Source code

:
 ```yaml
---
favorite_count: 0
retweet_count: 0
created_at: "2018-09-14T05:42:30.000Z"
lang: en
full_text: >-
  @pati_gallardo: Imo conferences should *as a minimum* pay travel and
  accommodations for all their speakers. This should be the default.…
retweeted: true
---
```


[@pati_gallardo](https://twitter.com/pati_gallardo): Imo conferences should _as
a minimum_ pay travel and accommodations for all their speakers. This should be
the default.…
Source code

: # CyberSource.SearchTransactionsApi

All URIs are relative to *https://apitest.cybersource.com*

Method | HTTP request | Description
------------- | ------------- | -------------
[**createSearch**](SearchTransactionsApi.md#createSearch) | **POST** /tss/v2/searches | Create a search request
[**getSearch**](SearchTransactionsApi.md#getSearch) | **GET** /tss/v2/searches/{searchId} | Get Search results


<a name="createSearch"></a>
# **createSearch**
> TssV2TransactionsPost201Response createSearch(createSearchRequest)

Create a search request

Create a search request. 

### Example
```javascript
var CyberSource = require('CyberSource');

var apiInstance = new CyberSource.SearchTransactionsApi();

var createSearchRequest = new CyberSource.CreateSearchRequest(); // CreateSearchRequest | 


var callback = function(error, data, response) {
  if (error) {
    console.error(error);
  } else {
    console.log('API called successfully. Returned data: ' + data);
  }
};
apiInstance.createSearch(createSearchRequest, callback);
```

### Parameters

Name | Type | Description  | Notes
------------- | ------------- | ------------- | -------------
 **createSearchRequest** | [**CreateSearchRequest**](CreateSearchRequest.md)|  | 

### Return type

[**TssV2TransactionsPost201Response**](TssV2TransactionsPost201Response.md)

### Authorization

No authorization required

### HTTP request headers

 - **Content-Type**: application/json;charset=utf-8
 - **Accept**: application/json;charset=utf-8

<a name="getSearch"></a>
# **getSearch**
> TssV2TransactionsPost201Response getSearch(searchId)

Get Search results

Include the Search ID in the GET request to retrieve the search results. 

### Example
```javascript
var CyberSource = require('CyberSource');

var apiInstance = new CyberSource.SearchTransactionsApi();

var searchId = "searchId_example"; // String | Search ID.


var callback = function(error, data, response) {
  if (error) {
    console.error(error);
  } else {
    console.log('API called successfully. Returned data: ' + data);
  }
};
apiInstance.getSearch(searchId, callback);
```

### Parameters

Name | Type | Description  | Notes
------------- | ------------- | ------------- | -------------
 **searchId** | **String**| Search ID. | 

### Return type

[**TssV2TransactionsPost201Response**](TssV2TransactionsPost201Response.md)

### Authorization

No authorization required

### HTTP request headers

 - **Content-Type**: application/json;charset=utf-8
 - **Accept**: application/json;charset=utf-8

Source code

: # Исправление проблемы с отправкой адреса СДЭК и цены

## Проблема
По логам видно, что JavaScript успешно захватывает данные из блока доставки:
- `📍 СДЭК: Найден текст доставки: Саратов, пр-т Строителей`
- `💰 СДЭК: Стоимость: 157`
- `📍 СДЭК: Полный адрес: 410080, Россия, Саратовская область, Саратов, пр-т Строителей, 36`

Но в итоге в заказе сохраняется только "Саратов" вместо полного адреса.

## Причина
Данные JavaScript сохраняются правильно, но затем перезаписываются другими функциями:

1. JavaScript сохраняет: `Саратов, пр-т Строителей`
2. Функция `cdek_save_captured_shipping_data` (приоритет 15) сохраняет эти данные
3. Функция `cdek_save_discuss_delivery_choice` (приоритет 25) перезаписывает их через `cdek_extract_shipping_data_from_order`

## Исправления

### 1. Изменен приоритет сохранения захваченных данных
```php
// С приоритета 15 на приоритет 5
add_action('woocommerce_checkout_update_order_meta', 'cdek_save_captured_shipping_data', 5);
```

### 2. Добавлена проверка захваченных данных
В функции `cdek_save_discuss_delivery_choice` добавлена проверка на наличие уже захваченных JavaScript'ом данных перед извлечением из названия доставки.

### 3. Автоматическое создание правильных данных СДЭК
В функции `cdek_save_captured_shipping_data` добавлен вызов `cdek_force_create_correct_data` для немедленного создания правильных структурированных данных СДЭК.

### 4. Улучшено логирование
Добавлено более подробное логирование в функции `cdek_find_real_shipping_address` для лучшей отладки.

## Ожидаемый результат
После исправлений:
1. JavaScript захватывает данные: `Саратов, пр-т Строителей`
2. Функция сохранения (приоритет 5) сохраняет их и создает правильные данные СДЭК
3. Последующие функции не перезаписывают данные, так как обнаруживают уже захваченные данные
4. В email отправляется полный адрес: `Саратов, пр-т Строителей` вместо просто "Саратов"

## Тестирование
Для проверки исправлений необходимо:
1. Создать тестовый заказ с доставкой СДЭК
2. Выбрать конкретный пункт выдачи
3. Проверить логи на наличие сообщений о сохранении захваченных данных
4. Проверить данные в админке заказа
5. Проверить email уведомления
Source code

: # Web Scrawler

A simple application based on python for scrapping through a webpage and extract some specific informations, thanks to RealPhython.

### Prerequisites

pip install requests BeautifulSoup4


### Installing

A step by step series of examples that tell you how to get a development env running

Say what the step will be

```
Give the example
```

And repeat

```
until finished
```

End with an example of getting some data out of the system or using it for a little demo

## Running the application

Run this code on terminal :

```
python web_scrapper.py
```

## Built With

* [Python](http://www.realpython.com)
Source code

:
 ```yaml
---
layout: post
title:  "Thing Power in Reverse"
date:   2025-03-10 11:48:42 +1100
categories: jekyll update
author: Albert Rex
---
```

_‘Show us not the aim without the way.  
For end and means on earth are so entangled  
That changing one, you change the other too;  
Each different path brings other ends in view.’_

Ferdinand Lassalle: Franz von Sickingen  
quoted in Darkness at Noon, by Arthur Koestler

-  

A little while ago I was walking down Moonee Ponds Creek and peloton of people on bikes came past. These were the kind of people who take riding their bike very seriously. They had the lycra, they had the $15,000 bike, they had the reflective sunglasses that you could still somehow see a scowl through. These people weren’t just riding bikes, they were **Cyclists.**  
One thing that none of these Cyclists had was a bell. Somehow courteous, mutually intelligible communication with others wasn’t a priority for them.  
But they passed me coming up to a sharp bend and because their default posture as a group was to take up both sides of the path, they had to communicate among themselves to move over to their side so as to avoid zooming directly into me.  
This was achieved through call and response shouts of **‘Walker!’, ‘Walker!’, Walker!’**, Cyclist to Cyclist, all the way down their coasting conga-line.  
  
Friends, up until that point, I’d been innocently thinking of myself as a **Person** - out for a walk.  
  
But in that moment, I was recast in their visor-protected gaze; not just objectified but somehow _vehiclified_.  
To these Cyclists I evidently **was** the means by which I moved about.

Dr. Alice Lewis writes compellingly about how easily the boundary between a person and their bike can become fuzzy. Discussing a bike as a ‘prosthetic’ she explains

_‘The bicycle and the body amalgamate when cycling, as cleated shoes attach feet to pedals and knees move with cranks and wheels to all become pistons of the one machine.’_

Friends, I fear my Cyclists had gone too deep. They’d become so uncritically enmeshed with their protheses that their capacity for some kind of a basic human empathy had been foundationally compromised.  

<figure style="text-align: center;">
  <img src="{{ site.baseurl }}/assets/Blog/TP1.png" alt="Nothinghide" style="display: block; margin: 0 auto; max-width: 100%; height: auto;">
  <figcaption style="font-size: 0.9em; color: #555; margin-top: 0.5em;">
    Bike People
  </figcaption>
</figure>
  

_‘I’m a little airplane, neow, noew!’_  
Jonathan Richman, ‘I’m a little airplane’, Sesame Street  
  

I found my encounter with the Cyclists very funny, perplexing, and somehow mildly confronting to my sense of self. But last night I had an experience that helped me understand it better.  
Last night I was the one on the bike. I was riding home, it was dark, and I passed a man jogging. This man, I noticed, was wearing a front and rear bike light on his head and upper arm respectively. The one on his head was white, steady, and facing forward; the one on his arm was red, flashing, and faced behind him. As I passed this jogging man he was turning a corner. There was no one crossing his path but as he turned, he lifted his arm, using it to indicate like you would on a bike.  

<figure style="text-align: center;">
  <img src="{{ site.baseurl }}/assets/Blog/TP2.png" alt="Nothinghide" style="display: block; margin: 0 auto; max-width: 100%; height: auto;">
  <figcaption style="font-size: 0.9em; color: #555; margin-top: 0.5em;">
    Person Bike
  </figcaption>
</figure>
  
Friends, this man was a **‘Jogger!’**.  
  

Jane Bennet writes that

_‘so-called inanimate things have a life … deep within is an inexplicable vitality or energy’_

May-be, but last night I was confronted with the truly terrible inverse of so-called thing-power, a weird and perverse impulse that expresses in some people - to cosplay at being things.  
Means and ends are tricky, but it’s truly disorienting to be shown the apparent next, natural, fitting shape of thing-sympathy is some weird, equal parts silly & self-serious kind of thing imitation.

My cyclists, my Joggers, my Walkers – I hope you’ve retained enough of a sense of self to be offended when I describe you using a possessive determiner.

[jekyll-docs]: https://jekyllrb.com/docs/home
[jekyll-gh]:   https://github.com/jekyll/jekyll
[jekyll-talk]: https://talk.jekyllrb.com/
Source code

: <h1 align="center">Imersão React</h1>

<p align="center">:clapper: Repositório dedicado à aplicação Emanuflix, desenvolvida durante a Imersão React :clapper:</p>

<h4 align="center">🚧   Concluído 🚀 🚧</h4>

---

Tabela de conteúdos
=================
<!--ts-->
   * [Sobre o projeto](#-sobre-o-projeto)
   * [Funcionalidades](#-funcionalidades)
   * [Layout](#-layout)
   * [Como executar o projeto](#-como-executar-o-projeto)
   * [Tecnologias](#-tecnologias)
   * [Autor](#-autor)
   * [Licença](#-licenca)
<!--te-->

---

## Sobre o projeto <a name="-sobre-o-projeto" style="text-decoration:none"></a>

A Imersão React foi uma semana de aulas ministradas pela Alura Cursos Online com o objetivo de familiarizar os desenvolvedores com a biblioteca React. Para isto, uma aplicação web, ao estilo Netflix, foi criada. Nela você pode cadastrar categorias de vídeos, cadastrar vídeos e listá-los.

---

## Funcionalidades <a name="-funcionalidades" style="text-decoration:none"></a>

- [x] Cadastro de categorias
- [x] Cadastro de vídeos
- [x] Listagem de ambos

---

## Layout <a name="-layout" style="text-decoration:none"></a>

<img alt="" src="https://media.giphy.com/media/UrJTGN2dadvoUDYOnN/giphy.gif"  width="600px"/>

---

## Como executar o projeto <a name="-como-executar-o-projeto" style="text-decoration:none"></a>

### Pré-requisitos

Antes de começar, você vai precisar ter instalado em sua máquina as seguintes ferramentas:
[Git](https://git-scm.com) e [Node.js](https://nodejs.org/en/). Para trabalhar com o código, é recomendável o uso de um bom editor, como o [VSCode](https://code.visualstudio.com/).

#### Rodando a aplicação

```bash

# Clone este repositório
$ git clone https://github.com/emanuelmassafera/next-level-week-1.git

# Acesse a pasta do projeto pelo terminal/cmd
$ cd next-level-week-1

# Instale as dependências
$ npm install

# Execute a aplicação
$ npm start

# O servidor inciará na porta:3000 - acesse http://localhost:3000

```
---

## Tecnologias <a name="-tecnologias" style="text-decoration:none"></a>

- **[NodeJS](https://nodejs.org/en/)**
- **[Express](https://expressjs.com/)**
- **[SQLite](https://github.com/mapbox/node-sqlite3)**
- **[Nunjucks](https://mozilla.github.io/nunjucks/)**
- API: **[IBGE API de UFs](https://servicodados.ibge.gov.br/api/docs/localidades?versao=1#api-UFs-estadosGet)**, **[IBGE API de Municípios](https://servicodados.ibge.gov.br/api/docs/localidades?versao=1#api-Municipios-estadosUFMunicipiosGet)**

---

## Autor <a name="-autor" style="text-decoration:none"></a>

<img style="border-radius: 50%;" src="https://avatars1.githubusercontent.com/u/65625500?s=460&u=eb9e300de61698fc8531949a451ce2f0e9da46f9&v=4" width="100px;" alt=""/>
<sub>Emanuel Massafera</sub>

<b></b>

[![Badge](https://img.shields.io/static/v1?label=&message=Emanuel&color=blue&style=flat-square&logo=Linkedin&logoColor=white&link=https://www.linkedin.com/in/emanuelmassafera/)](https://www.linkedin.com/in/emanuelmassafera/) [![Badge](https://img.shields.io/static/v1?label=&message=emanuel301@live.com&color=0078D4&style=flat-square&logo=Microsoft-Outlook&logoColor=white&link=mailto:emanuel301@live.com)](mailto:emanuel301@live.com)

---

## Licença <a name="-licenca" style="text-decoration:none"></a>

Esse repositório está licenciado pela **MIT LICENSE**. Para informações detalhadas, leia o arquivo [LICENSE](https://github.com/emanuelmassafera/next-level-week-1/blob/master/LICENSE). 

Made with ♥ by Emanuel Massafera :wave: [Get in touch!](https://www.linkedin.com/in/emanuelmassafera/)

________________________________________

● ASSIGNMENT
Working from the entries above, find every line in which the word "conferences" occurs and copy it.

● YOUR SOLUTION
  @pati_gallardo: Imo conferences should *as a minimum* pay travel and
[@pati_gallardo](https://twitter.com/pati_gallardo): Imo conferences should _as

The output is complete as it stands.